Every record below should be written out exactly; pictures stay out.

GIVEN INFORMATION Block Start

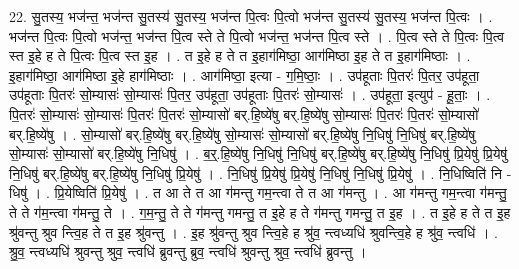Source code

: \documentclass[17pt]{extarticle}
\begin{document}
22. सु॒तस्य॒ भज॑न्त॒ भज॑न्त सु॒तस्य॑ सु॒तस्य॒ भज॑न्त पि॒त्वः पि॒त्वो भज॑न्त सु॒तस्य॑ सु॒तस्य॒ भज॑न्त पि॒त्वः । . भज॑न्त पि॒त्वः पि॒त्वो भज॑न्त॒ भज॑न्त पि॒त्व स्ते ते पि॒त्वो भज॑न्त॒ भज॑न्त पि॒त्व स्ते । . पि॒त्व स्ते ते पि॒त्वः पि॒त्व स्त इ॒हे ह ते पि॒त्वः पि॒त्व स्त इ॒ह । . त इ॒हे ह ते त इ॒हाग॑मिष्ठा॒ आग॑मिष्ठा इ॒ह ते त इ॒हाग॑मिष्ठाः । . इ॒हाग॑मिष्ठा॒ आग॑मिष्ठा इ॒हे हाग॑मिष्ठाः । . आग॑मिष्ठा॒ इत्या - ग॒मि॒ष्ठाः॒ । . उप॑हूताः पि॒तरः॑ पि॒तर॒ उप॑हूता॒ उप॑हूताः पि॒तरः॑ सो॒म्यासः॑ सो॒म्यासः॑ पि॒तर॒ उप॑हूता॒ उप॑हूताः पि॒तरः॑ सो॒म्यासः॑ । . उप॑हूता॒ इत्युप॑ - हू॒ताः॒ । . पि॒तरः॑ सो॒म्यासः॑ सो॒म्यासः॑ पि॒तरः॑ पि॒तरः॑ सो॒म्यासो॑ बर्.हि॒ष्ये॑षु बर्.हि॒ष्ये॑षु सो॒म्यासः॑ पि॒तरः॑ पि॒तरः॑ सो॒म्यासो॑ बर्.हि॒ष्ये॑षु । . सो॒म्यासो॑ बर्.हि॒ष्ये॑षु बर्.हि॒ष्ये॑षु सो॒म्यासः॑ सो॒म्यासो॑ बर्.हि॒ष्ये॑षु नि॒धिषु॑ नि॒धिषु॑ बर्.हि॒ष्ये॑षु सो॒म्यासः॑ सो॒म्यासो॑ बर्.हि॒ष्ये॑षु नि॒धिषु॑ । . ब॒र्॒.हि॒ष्ये॑षु नि॒धिषु॑ नि॒धिषु॑ बर्.हि॒ष्ये॑षु बर्.हि॒ष्ये॑षु नि॒धिषु॑ प्रि॒येषु॑ प्रि॒येषु॑ नि॒धिषु॑ बर्.हि॒ष्ये॑षु बर्.हि॒ष्ये॑षु नि॒धिषु॑ प्रि॒येषु॑ । . नि॒धिषु॑ प्रि॒येषु॑ प्रि॒येषु॑ नि॒धिषु॑ नि॒धिषु॑ प्रि॒येषु॑ । . नि॒धिष्विति॑ नि - धिषु॑ । . प्रि॒येष्विति॑ प्रि॒येषु॑ । . त आ ते त आ ग॑मन्तु गम॒न्त्वा ते त आ ग॑मन्तु । . आ ग॑मन्तु गम॒न्त्वा ग॑मन्तु॒ ते ते ग॑म॒न्त्वा ग॑मन्तु॒ ते । . ग॒म॒न्तु॒ ते ते ग॑मन्तु गमन्तु॒ त इ॒हे ह ते ग॑मन्तु गमन्तु॒ त इ॒ह । . त इ॒हे ह ते त इ॒ह श्रु॑वन्तु श्रुव न्त्वि॒ह ते त इ॒ह श्रु॑वन्तु । . इ॒ह श्रु॑वन्तु श्रुव न्त्वि॒हे ह श्रु॑व॒ न्त्वध्यधि॑ श्रुवन्त्वि॒हे ह श्रु॑व॒ न्त्वधि॑ । . श्रु॒व॒ न्त्वध्यधि॑ श्रुवन्तु श्रुव॒ न्त्वधि॑ ब्रुवन्तु ब्रुव॒ न्त्वधि॑ श्रुवन्तु श्रुव॒ न्त्वधि॑ ब्रुवन्तु । \newline
\end{document}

GIVEN INFORMATION Block End

- _RESPONSE FOR THIS EXERCISE_:
Source code

: \documentclass[17pt]{extarticle}
\begin{document}
22. सु॒तस्य॒ भज॑न्त॒ भज॑न्त सु॒तस्य॑ सु॒तस्य॒ भज॑न्त पि॒त्वः पि॒त्वो भज॑न्त सु॒तस्य॑ सु॒तस्य॒ भज॑न्त पि॒त्वः । . भज॑न्त पि॒त्वः पि॒त्वो भज॑न्त॒ भज॑न्त पि॒त्व स्ते ते पि॒त्वो भज॑न्त॒ भज॑न्त पि॒त्व स्ते । . पि॒त्व स्ते ते पि॒त्वः पि॒त्व स्त इ॒हे ह ते पि॒त्वः पि॒त्व स्त इ॒ह । . त इ॒हे ह ते त इ॒हाग॑मिष्ठा॒ आग॑मिष्ठा इ॒ह ते त इ॒हाग॑मिष्ठाः । . इ॒हाग॑मिष्ठा॒ आग॑मिष्ठा इ॒हे हाग॑मिष्ठाः । . आग॑मिष्ठा॒ इत्या - ग॒मि॒ष्ठाः॒ । . उप॑हूताः पि॒तरः॑ पि॒तर॒ उप॑हूता॒ उप॑हूताः पि॒तरः॑ सो॒म्यासः॑ सो॒म्यासः॑ पि॒तर॒ उप॑हूता॒ उप॑हूताः पि॒तरः॑ सो॒म्यासः॑ । . उप॑हूता॒ इत्युप॑ - हू॒ताः॒ । . पि॒तरः॑ सो॒म्यासः॑ सो॒म्यासः॑ पि॒तरः॑ पि॒तरः॑ सो॒म्यासो॑ बर्.हि॒ष्ये॑षु बर्.हि॒ष्ये॑षु सो॒म्यासः॑ पि॒तरः॑ पि॒तरः॑ सो॒म्यासो॑ बर्.हि॒ष्ये॑षु । . सो॒म्यासो॑ बर्.हि॒ष्ये॑षु बर्.हि॒ष्ये॑षु सो॒म्यासः॑ सो॒म्यासो॑ बर्.हि॒ष्ये॑षु नि॒धिषु॑ नि॒धिषु॑ बर्.हि॒ष्ये॑षु सो॒म्यासः॑ सो॒म्यासो॑ बर्.हि॒ष्ये॑षु नि॒धिषु॑ । . ब॒र्॒.हि॒ष्ये॑षु नि॒धिषु॑ नि॒धिषु॑ बर्.हि॒ष्ये॑षु बर्.हि॒ष्ये॑षु नि॒धिषु॑ प्रि॒येषु॑ प्रि॒येषु॑ नि॒धिषु॑ बर्.हि॒ष्ये॑षु बर्.हि॒ष्ये॑षु नि॒धिषु॑ प्रि॒येषु॑ । . नि॒धिषु॑ प्रि॒येषु॑ प्रि॒येषु॑ नि॒धिषु॑ नि॒धिषु॑ प्रि॒येषु॑ । . नि॒धिष्विति॑ नि - धिषु॑ । . प्रि॒येष्विति॑ प्रि॒येषु॑ । . त आ ते त आ ग॑मन्तु गम॒न्त्वा ते त आ ग॑मन्तु । . आ ग॑मन्तु गम॒न्त्वा ग॑मन्तु॒ ते ते ग॑म॒न्त्वा ग॑मन्तु॒ ते । . ग॒म॒न्तु॒ ते ते ग॑मन्तु गमन्तु॒ त इ॒हे ह ते ग॑मन्तु गमन्तु॒ त इ॒ह । . त इ॒हे ह ते त इ॒ह श्रु॑वन्तु श्रुव न्त्वि॒ह ते त इ॒ह श्रु॑वन्तु । . इ॒ह श्रु॑वन्तु श्रुव न्त्वि॒हे ह श्रु॑व॒ न्त्वध्यधि॑ श्रुवन्त्वि॒हे ह श्रु॑व॒ न्त्वधि॑ । . श्रु॒व॒ न्त्वध्यधि॑ श्रुवन्तु श्रुव॒ न्त्वधि॑ ब्रुवन्तु ब्रुव॒ न्त्वधि॑ श्रुवन्तु श्रुव॒ न्त्वधि॑ ब्रुवन्तु । \newline
\end{document}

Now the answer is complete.